#### Data for processing:
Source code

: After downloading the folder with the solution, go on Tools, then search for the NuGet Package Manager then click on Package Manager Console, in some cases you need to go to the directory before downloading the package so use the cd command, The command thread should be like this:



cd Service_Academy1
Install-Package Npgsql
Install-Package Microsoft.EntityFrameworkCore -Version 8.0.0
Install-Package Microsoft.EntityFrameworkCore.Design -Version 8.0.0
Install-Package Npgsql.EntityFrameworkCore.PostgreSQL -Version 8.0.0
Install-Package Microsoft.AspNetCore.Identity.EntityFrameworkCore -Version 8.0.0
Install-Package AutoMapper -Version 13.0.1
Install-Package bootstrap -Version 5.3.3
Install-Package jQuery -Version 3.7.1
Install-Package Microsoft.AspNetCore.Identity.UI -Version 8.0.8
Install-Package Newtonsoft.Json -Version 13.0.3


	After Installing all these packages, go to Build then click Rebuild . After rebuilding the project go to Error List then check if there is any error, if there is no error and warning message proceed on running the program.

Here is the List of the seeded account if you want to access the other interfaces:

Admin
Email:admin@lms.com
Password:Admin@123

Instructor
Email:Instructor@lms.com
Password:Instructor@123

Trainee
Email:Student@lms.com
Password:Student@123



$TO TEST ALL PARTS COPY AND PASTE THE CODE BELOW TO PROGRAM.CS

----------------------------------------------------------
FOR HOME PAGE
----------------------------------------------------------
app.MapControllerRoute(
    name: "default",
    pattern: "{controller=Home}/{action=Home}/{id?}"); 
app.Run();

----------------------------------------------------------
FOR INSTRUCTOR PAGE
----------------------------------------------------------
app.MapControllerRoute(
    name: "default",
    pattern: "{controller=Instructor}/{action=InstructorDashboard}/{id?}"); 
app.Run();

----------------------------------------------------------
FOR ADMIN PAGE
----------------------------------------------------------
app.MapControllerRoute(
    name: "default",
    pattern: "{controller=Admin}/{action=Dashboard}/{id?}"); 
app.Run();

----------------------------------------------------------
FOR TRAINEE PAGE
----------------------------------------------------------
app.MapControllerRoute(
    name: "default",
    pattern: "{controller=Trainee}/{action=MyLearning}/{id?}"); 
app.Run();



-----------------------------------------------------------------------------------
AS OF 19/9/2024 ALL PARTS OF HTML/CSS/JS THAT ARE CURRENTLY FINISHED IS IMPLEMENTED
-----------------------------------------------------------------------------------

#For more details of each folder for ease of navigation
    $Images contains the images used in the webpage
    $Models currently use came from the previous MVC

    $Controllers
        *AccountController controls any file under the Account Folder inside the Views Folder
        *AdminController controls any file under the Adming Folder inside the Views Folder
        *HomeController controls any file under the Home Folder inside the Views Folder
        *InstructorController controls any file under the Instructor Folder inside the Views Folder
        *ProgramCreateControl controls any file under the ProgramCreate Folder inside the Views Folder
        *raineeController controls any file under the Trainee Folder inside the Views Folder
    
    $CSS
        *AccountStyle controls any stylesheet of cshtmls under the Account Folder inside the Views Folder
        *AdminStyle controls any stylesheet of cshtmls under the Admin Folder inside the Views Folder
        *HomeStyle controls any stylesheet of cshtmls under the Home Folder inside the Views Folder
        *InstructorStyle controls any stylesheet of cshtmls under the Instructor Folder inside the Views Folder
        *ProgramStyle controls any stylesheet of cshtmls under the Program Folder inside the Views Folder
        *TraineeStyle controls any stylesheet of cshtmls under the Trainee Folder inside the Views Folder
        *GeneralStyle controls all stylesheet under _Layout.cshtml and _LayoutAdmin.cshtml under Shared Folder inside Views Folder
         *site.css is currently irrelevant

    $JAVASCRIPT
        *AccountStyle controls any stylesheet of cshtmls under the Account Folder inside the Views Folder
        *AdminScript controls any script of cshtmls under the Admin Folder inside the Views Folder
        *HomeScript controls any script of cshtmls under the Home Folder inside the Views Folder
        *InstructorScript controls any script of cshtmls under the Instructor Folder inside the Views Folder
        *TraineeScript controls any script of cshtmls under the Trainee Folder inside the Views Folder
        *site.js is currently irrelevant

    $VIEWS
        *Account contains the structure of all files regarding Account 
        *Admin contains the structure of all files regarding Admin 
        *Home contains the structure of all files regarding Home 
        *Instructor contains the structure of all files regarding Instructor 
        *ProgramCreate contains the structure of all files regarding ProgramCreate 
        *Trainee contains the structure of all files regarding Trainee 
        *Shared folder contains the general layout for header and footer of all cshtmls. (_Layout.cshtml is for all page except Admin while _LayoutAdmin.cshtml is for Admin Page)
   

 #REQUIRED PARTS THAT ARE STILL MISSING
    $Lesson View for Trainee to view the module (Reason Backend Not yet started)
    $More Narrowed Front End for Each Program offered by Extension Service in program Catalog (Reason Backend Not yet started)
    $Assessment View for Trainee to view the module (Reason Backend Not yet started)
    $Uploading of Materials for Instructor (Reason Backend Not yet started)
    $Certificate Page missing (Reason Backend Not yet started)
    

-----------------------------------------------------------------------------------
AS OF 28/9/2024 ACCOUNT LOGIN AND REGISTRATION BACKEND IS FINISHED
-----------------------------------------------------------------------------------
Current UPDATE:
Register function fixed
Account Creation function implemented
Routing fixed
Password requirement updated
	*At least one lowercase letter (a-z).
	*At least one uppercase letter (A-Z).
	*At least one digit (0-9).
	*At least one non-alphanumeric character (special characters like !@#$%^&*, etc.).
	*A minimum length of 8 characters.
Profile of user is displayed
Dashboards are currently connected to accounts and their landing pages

#### What to produce:
For each record above, print an exact copy.

#### Answer to the exercise:
Source code

: After downloading the folder with the solution, go on Tools, then search for the NuGet Package Manager then click on Package Manager Console, in some cases you need to go to the directory before downloading the package so use the cd command, The command thread should be like this:



cd Service_Academy1
Install-Package Npgsql
Install-Package Microsoft.EntityFrameworkCore -Version 8.0.0
Install-Package Microsoft.EntityFrameworkCore.Design -Version 8.0.0
Install-Package Npgsql.EntityFrameworkCore.PostgreSQL -Version 8.0.0
Install-Package Microsoft.AspNetCore.Identity.EntityFrameworkCore -Version 8.0.0
Install-Package AutoMapper -Version 13.0.1
Install-Package bootstrap -Version 5.3.3
Install-Package jQuery -Version 3.7.1
Install-Package Microsoft.AspNetCore.Identity.UI -Version 8.0.8
Install-Package Newtonsoft.Json -Version 13.0.3


	After Installing all these packages, go to Build then click Rebuild . After rebuilding the project go to Error List then check if there is any error, if there is no error and warning message proceed on running the program.

Here is the List of the seeded account if you want to access the other interfaces:

Admin
Email:admin@lms.com
Password:Admin@123

Instructor
Email:Instructor@lms.com
Password:Instructor@123

Trainee
Email:Student@lms.com
Password:Student@123



$TO TEST ALL PARTS COPY AND PASTE THE CODE BELOW TO PROGRAM.CS

----------------------------------------------------------
FOR HOME PAGE
----------------------------------------------------------
app.MapControllerRoute(
    name: "default",
    pattern: "{controller=Home}/{action=Home}/{id?}"); 
app.Run();

----------------------------------------------------------
FOR INSTRUCTOR PAGE
----------------------------------------------------------
app.MapControllerRoute(
    name: "default",
    pattern: "{controller=Instructor}/{action=InstructorDashboard}/{id?}"); 
app.Run();

----------------------------------------------------------
FOR ADMIN PAGE
----------------------------------------------------------
app.MapControllerRoute(
    name: "default",
    pattern: "{controller=Admin}/{action=Dashboard}/{id?}"); 
app.Run();

----------------------------------------------------------
FOR TRAINEE PAGE
----------------------------------------------------------
app.MapControllerRoute(
    name: "default",
    pattern: "{controller=Trainee}/{action=MyLearning}/{id?}"); 
app.Run();



-----------------------------------------------------------------------------------
AS OF 19/9/2024 ALL PARTS OF HTML/CSS/JS THAT ARE CURRENTLY FINISHED IS IMPLEMENTED
-----------------------------------------------------------------------------------

#For more details of each folder for ease of navigation
    $Images contains the images used in the webpage
    $Models currently use came from the previous MVC

    $Controllers
        *AccountController controls any file under the Account Folder inside the Views Folder
        *AdminController controls any file under the Adming Folder inside the Views Folder
        *HomeController controls any file under the Home Folder inside the Views Folder
        *InstructorController controls any file under the Instructor Folder inside the Views Folder
        *ProgramCreateControl controls any file under the ProgramCreate Folder inside the Views Folder
        *raineeController controls any file under the Trainee Folder inside the Views Folder
    
    $CSS
        *AccountStyle controls any stylesheet of cshtmls under the Account Folder inside the Views Folder
        *AdminStyle controls any stylesheet of cshtmls under the Admin Folder inside the Views Folder
        *HomeStyle controls any stylesheet of cshtmls under the Home Folder inside the Views Folder
        *InstructorStyle controls any stylesheet of cshtmls under the Instructor Folder inside the Views Folder
        *ProgramStyle controls any stylesheet of cshtmls under the Program Folder inside the Views Folder
        *TraineeStyle controls any stylesheet of cshtmls under the Trainee Folder inside the Views Folder
        *GeneralStyle controls all stylesheet under _Layout.cshtml and _LayoutAdmin.cshtml under Shared Folder inside Views Folder
         *site.css is currently irrelevant

    $JAVASCRIPT
        *AccountStyle controls any stylesheet of cshtmls under the Account Folder inside the Views Folder
        *AdminScript controls any script of cshtmls under the Admin Folder inside the Views Folder
        *HomeScript controls any script of cshtmls under the Home Folder inside the Views Folder
        *InstructorScript controls any script of cshtmls under the Instructor Folder inside the Views Folder
        *TraineeScript controls any script of cshtmls under the Trainee Folder inside the Views Folder
        *site.js is currently irrelevant

    $VIEWS
        *Account contains the structure of all files regarding Account 
        *Admin contains the structure of all files regarding Admin 
        *Home contains the structure of all files regarding Home 
        *Instructor contains the structure of all files regarding Instructor 
        *ProgramCreate contains the structure of all files regarding ProgramCreate 
        *Trainee contains the structure of all files regarding Trainee 
        *Shared folder contains the general layout for header and footer of all cshtmls. (_Layout.cshtml is for all page except Admin while _LayoutAdmin.cshtml is for Admin Page)
   

 #REQUIRED PARTS THAT ARE STILL MISSING
    $Lesson View for Trainee to view the module (Reason Backend Not yet started)
    $More Narrowed Front End for Each Program offered by Extension Service in program Catalog (Reason Backend Not yet started)
    $Assessment View for Trainee to view the module (Reason Backend Not yet started)
    $Uploading of Materials for Instructor (Reason Backend Not yet started)
    $Certificate Page missing (Reason Backend Not yet started)
    

-----------------------------------------------------------------------------------
AS OF 28/9/2024 ACCOUNT LOGIN AND REGISTRATION BACKEND IS FINISHED
-----------------------------------------------------------------------------------
Current UPDATE:
Register function fixed
Account Creation function implemented
Routing fixed
Password requirement updated
	*At least one lowercase letter (a-z).
	*At least one uppercase letter (A-Z).
	*At least one digit (0-9).
	*At least one non-alphanumeric character (special characters like !@#$%^&*, etc.).
	*A minimum length of 8 characters.
Profile of user is displayed
Dashboards are currently connected to accounts and their landing pages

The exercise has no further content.